§ Stored data entries:
* * * *

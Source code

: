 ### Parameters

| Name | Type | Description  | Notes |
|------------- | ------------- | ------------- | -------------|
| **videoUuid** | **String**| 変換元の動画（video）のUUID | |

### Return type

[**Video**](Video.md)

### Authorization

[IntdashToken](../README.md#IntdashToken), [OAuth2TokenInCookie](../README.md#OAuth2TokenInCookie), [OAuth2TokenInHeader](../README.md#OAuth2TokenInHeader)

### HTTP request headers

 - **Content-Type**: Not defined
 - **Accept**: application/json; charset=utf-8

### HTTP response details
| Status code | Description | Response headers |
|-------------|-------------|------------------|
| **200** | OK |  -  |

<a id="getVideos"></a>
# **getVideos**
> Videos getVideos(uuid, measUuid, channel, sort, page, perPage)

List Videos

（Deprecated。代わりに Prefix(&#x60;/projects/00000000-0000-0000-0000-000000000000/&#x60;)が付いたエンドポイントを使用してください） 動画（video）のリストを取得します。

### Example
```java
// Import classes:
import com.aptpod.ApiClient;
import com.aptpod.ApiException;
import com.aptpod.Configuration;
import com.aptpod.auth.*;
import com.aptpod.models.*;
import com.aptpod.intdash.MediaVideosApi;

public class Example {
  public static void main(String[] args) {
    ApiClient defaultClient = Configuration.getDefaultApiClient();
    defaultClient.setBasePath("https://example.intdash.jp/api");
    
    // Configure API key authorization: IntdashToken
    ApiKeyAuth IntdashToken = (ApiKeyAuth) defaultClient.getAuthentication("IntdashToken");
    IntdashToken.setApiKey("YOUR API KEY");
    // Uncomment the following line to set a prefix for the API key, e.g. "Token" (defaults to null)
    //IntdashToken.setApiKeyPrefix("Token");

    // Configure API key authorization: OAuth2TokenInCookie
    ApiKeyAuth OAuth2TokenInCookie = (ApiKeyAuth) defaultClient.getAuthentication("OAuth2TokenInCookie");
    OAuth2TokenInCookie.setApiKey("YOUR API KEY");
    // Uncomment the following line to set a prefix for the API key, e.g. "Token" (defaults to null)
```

* * * *

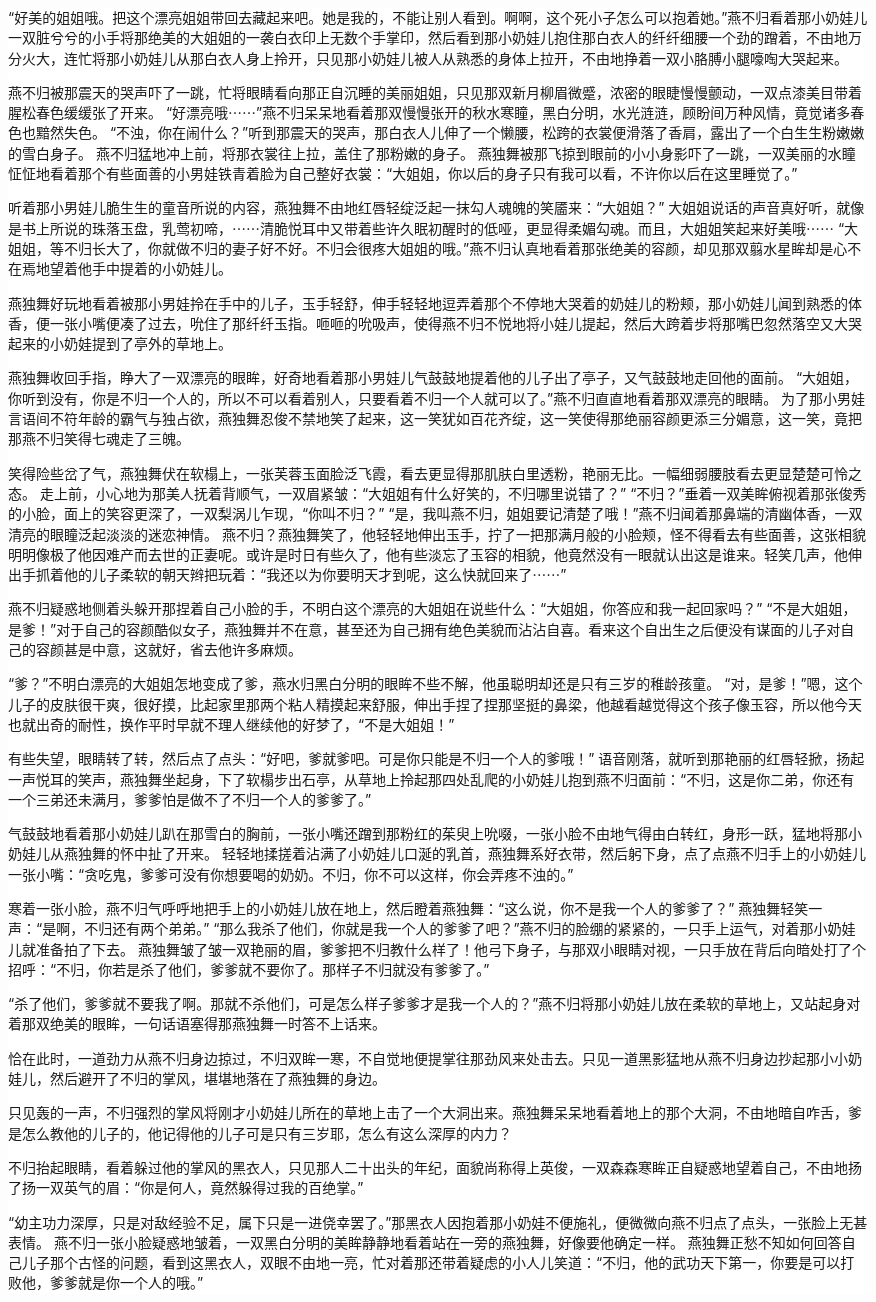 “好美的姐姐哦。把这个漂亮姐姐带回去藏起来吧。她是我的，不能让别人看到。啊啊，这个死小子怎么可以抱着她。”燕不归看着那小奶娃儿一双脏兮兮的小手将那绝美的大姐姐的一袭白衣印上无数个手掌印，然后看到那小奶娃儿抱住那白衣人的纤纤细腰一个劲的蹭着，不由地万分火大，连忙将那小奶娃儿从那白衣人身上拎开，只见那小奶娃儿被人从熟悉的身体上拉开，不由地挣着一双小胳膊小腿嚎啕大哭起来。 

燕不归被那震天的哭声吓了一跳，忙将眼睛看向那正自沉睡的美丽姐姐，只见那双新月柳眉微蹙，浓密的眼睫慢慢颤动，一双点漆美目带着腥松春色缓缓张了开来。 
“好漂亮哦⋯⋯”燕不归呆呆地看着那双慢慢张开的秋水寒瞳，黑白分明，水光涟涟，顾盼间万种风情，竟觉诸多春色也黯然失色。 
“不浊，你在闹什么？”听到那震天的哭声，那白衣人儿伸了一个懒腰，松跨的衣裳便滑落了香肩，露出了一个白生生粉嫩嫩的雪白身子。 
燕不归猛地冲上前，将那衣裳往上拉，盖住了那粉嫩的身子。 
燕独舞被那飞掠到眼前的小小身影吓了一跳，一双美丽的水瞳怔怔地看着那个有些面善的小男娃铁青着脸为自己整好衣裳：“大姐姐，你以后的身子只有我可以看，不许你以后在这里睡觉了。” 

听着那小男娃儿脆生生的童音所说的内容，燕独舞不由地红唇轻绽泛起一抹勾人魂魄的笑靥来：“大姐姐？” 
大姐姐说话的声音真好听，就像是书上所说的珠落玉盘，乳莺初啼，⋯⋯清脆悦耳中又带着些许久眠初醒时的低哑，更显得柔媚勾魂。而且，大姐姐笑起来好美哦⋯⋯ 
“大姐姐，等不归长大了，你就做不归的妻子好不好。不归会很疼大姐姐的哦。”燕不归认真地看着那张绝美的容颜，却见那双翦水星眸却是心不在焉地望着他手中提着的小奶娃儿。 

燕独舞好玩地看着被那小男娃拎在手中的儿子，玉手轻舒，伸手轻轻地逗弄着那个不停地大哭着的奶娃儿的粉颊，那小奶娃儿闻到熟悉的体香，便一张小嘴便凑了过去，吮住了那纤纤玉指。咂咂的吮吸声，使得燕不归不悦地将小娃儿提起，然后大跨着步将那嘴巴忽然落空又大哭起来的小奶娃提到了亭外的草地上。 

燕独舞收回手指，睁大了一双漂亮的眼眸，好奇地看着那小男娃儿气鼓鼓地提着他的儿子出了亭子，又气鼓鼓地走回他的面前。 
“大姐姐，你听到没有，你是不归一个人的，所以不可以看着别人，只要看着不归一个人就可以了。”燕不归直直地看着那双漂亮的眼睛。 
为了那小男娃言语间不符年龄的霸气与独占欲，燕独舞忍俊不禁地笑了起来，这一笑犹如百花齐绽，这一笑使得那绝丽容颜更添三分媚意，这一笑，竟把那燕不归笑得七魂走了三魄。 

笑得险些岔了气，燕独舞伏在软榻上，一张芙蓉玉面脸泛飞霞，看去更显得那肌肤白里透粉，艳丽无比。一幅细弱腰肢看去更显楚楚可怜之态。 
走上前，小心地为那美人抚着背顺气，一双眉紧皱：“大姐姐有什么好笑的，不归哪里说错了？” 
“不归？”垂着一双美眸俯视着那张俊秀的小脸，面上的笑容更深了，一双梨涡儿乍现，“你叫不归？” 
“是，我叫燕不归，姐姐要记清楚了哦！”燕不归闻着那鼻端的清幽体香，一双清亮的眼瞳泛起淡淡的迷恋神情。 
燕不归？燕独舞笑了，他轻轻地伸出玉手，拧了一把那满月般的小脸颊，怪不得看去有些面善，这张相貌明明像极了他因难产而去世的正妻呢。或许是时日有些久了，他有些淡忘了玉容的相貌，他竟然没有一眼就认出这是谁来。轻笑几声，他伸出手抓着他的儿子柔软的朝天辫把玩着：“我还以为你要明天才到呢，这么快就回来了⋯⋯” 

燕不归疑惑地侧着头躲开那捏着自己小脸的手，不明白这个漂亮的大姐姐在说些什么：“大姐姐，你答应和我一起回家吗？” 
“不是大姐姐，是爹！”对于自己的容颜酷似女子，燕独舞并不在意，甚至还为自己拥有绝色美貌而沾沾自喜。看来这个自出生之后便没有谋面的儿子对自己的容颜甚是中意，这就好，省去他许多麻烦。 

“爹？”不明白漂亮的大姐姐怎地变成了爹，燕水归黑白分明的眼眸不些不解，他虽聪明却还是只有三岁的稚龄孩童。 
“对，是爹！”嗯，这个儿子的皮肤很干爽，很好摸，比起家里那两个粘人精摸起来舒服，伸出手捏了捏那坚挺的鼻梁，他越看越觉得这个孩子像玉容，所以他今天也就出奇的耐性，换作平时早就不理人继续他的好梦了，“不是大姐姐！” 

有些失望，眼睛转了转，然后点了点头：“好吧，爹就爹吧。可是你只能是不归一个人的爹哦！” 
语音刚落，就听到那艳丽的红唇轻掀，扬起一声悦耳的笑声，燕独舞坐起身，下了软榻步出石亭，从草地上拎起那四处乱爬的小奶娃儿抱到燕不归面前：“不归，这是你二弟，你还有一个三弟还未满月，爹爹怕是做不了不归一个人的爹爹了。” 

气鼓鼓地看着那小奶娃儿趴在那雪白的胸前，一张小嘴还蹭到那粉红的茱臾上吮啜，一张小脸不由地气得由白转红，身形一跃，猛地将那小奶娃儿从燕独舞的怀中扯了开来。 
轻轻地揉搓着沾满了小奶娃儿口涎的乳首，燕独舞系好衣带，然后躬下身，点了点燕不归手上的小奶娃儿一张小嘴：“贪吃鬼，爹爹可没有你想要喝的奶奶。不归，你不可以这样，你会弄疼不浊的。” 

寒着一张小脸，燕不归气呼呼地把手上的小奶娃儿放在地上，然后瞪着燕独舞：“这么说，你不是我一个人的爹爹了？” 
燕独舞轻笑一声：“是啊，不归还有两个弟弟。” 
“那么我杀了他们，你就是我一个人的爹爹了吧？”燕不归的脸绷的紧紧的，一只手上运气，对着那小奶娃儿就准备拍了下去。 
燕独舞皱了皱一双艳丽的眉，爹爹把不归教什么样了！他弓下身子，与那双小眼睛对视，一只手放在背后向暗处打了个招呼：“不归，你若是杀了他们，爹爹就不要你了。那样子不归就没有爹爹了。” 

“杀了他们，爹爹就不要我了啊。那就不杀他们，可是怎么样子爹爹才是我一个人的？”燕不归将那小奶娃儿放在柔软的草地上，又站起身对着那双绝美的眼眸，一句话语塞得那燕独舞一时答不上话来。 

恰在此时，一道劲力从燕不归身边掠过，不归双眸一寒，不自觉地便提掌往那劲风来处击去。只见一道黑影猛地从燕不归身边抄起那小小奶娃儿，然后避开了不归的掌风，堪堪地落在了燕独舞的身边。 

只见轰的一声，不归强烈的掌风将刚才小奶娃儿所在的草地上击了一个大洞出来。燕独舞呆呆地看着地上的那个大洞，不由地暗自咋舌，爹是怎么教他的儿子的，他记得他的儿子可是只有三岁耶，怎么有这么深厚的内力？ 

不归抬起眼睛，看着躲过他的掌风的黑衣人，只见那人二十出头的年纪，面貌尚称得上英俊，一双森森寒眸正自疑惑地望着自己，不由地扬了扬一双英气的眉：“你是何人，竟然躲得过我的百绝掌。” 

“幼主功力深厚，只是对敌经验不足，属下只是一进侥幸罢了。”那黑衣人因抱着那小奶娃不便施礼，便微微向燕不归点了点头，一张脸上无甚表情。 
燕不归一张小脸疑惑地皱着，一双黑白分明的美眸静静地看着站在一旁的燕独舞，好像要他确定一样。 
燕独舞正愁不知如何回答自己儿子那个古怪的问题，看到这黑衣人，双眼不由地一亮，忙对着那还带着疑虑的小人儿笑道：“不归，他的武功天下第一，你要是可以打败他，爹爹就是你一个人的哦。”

* * * *

§ About this task: What you return must be an exact retyping of the lines above starting at the line with "燕独舞收回手指，睁大了一双漂" and ending at the line with "不归抬起眼睛，看着躲过他的掌", and nothing besides.

§ Answer:
燕独舞收回手指，睁大了一双漂亮的眼眸，好奇地看着那小男娃儿气鼓鼓地提着他的儿子出了亭子，又气鼓鼓地走回他的面前。 
“大姐姐，你听到没有，你是不归一个人的，所以不可以看着别人，只要看着不归一个人就可以了。”燕不归直直地看着那双漂亮的眼睛。 
为了那小男娃言语间不符年龄的霸气与独占欲，燕独舞忍俊不禁地笑了起来，这一笑犹如百花齐绽，这一笑使得那绝丽容颜更添三分媚意，这一笑，竟把那燕不归笑得七魂走了三魄。 

笑得险些岔了气，燕独舞伏在软榻上，一张芙蓉玉面脸泛飞霞，看去更显得那肌肤白里透粉，艳丽无比。一幅细弱腰肢看去更显楚楚可怜之态。 
走上前，小心地为那美人抚着背顺气，一双眉紧皱：“大姐姐有什么好笑的，不归哪里说错了？” 
“不归？”垂着一双美眸俯视着那张俊秀的小脸，面上的笑容更深了，一双梨涡儿乍现，“你叫不归？” 
“是，我叫燕不归，姐姐要记清楚了哦！”燕不归闻着那鼻端的清幽体香，一双清亮的眼瞳泛起淡淡的迷恋神情。 
燕不归？燕独舞笑了，他轻轻地伸出玉手，拧了一把那满月般的小脸颊，怪不得看去有些面善，这张相貌明明像极了他因难产而去世的正妻呢。或许是时日有些久了，他有些淡忘了玉容的相貌，他竟然没有一眼就认出这是谁来。轻笑几声，他伸出手抓着他的儿子柔软的朝天辫把玩着：“我还以为你要明天才到呢，这么快就回来了⋯⋯” 

燕不归疑惑地侧着头躲开那捏着自己小脸的手，不明白这个漂亮的大姐姐在说些什么：“大姐姐，你答应和我一起回家吗？” 
“不是大姐姐，是爹！”对于自己的容颜酷似女子，燕独舞并不在意，甚至还为自己拥有绝色美貌而沾沾自喜。看来这个自出生之后便没有谋面的儿子对自己的容颜甚是中意，这就好，省去他许多麻烦。 

“爹？”不明白漂亮的大姐姐怎地变成了爹，燕水归黑白分明的眼眸不些不解，他虽聪明却还是只有三岁的稚龄孩童。 
“对，是爹！”嗯，这个儿子的皮肤很干爽，很好摸，比起家里那两个粘人精摸起来舒服，伸出手捏了捏那坚挺的鼻梁，他越看越觉得这个孩子像玉容，所以他今天也就出奇的耐性，换作平时早就不理人继续他的好梦了，“不是大姐姐！” 

有些失望，眼睛转了转，然后点了点头：“好吧，爹就爹吧。可是你只能是不归一个人的爹哦！” 
语音刚落，就听到那艳丽的红唇轻掀，扬起一声悦耳的笑声，燕独舞坐起身，下了软榻步出石亭，从草地上拎起那四处乱爬的小奶娃儿抱到燕不归面前：“不归，这是你二弟，你还有一个三弟还未满月，爹爹怕是做不了不归一个人的爹爹了。” 

气鼓鼓地看着那小奶娃儿趴在那雪白的胸前，一张小嘴还蹭到那粉红的茱臾上吮啜，一张小脸不由地气得由白转红，身形一跃，猛地将那小奶娃儿从燕独舞的怀中扯了开来。 
轻轻地揉搓着沾满了小奶娃儿口涎的乳首，燕独舞系好衣带，然后躬下身，点了点燕不归手上的小奶娃儿一张小嘴：“贪吃鬼，爹爹可没有你想要喝的奶奶。不归，你不可以这样，你会弄疼不浊的。” 

寒着一张小脸，燕不归气呼呼地把手上的小奶娃儿放在地上，然后瞪着燕独舞：“这么说，你不是我一个人的爹爹了？” 
燕独舞轻笑一声：“是啊，不归还有两个弟弟。” 
“那么我杀了他们，你就是我一个人的爹爹了吧？”燕不归的脸绷的紧紧的，一只手上运气，对着那小奶娃儿就准备拍了下去。 
燕独舞皱了皱一双艳丽的眉，爹爹把不归教什么样了！他弓下身子，与那双小眼睛对视，一只手放在背后向暗处打了个招呼：“不归，你若是杀了他们，爹爹就不要你了。那样子不归就没有爹爹了。” 

“杀了他们，爹爹就不要我了啊。那就不杀他们，可是怎么样子爹爹才是我一个人的？”燕不归将那小奶娃儿放在柔软的草地上，又站起身对着那双绝美的眼眸，一句话语塞得那燕独舞一时答不上话来。 

恰在此时，一道劲力从燕不归身边掠过，不归双眸一寒，不自觉地便提掌往那劲风来处击去。只见一道黑影猛地从燕不归身边抄起那小小奶娃儿，然后避开了不归的掌风，堪堪地落在了燕独舞的身边。 

只见轰的一声，不归强烈的掌风将刚才小奶娃儿所在的草地上击了一个大洞出来。燕独舞呆呆地看着地上的那个大洞，不由地暗自咋舌，爹是怎么教他的儿子的，他记得他的儿子可是只有三岁耶，怎么有这么深厚的内力？ 

不归抬起眼睛，看着躲过他的掌风的黑衣人，只见那人二十出头的年纪，面貌尚称得上英俊，一双森森寒眸正自疑惑地望着自己，不由地扬了扬一双英气的眉：“你是何人，竟然躲得过我的百绝掌。” 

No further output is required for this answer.